In seventh place was an extraordinary play about a young man out driving with a girl who has rhinocerine tusks. He runs into a roadblock where the girl is stripped and very nearly flogged to death but then continues her journey to the land of the free, by avoiding the turning for Devizes “where jugs are made”, the title of the play. OK, so I lost the plot, woven together, as you will have guessed, by Giles Armstrong.

Peter Vincent as usual gave us the best title of the evening THE DALMATION OF FAUST and it was good to see Christopher Prior back again, this time as Mephistopheles: proposals of marriage were much in evidence, but there was a complete absence of spotted dogs, putting this entry in sixth place with 206 points. Above that were two plays with challenging accents. SHIPS IN A HARBOUR, by Max Warrick had a French girl, deliciously played by Jenni Hall, agreeing to spent ze night with Dean Ekperigin but “nuzzing eez going to appen”. Well she was wrong about that, but Dean found the next day that he had had to trade in a promise of an early wedding. Zut alors and 208 points. And 8 points above, in fifth place, was a play by Debbie Maya featuring Denise O’Leary and Tim Gambrell as Australian actors raiding the Barry McKenzie phrasebook in their efforts to portray Elizabeth and Mr Darcy. The whole play was well summarised in the title PRIDE AND STRINE.

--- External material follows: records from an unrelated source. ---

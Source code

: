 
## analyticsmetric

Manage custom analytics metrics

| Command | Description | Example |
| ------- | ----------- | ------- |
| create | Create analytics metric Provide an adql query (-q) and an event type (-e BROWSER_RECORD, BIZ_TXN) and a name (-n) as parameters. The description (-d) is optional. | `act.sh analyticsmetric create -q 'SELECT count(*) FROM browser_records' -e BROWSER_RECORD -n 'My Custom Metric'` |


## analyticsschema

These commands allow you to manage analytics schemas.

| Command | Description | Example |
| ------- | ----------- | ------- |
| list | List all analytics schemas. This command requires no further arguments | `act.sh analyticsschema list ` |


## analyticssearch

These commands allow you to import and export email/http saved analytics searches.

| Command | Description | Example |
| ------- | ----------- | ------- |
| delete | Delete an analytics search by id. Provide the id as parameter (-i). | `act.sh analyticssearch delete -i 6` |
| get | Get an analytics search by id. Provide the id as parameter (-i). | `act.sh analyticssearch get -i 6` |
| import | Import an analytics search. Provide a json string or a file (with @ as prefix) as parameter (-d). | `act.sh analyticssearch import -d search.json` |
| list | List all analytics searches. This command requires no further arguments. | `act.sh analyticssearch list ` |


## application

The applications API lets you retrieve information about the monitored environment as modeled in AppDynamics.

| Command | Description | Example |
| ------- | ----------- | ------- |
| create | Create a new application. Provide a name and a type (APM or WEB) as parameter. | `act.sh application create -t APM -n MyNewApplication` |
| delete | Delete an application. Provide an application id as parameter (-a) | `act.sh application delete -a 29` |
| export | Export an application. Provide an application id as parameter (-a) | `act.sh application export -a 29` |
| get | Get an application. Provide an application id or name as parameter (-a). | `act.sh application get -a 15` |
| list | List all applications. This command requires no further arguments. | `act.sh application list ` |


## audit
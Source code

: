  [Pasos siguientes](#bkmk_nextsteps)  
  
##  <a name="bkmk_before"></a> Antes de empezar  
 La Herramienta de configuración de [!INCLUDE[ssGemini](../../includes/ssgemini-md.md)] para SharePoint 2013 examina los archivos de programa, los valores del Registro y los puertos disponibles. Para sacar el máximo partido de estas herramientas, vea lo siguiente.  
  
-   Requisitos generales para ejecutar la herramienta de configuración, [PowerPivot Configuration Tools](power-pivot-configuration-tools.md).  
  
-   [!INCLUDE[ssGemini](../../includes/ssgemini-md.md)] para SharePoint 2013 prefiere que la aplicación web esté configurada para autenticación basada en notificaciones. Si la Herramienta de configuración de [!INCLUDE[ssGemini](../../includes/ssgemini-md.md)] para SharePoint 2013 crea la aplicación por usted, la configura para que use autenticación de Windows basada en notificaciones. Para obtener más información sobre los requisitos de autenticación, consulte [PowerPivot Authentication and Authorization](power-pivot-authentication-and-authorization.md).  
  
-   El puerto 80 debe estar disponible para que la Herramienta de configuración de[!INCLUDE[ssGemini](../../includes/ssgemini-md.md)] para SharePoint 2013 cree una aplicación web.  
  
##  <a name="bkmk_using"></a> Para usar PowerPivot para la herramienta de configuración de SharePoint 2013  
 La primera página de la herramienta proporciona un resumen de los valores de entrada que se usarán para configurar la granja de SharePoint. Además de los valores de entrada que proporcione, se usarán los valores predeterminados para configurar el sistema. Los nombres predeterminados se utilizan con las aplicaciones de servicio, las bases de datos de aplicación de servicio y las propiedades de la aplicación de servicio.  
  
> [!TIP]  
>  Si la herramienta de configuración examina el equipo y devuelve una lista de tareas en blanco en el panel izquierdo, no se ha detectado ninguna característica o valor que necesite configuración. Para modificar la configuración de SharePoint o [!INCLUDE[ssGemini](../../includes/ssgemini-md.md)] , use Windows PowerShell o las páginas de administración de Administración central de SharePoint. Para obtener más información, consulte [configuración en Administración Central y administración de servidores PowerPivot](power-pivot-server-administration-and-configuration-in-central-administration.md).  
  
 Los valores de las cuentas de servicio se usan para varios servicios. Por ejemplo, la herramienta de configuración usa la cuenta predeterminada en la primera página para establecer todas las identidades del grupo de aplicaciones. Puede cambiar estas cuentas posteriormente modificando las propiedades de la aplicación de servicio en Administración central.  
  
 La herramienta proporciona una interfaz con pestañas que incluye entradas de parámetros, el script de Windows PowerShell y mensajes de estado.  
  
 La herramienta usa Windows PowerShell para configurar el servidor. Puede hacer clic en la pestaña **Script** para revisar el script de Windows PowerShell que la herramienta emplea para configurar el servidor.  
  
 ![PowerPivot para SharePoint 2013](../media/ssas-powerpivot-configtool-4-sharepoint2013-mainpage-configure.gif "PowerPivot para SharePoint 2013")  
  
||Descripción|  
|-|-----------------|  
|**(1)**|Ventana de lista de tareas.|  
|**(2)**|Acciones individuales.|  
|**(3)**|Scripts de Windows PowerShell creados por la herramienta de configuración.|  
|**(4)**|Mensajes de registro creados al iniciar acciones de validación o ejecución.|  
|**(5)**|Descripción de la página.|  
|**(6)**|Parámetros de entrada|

Bill Gordon’s Delphic title CONSORT WITH HUMOUR turned out to be another Holmes and Watson adventure, this time including the young Queen Vic, an irresistible performance by Hannah Mercer, who kept on fainting in order to receive the good doctor’s “standard treatment for shock” which fell short of an offer of marriage, but not by much: 225 points. First and second places went to newcomers. POPPING THE QUESTION by Rob Fearn and Cheryl Freedman scored 229 points for the sad tale of a shy but besotted old man, Richard Evans, who was schooled in how to propose to the girl in Starbucks only to have her rejection of him recorded on camera and sent round the Internet. But the clear winner was Michael Barry’s THE PERFECT SETTING in which Hannah Mercer found implausible reasons for rejecting marriage offers in all the most romantic locations in the world. Her recurring change of mood was a treat to watch, although many men in the audience were wondering whether she really was worth rescuing from that volcano. Way out in front with 282 and Barry wasn’t even there to give it 10!

There are still 2 more Marry Me plays to be performed on 17 June, because Natasha Staples had already received the maximum complement before they arrived. The organisation of 10 back-to-back plays in a single evening is no mean feat and Natasha did it with no apparent effort at all. What a girl. Many thanks to her and to all who took part in a most entertaining evening."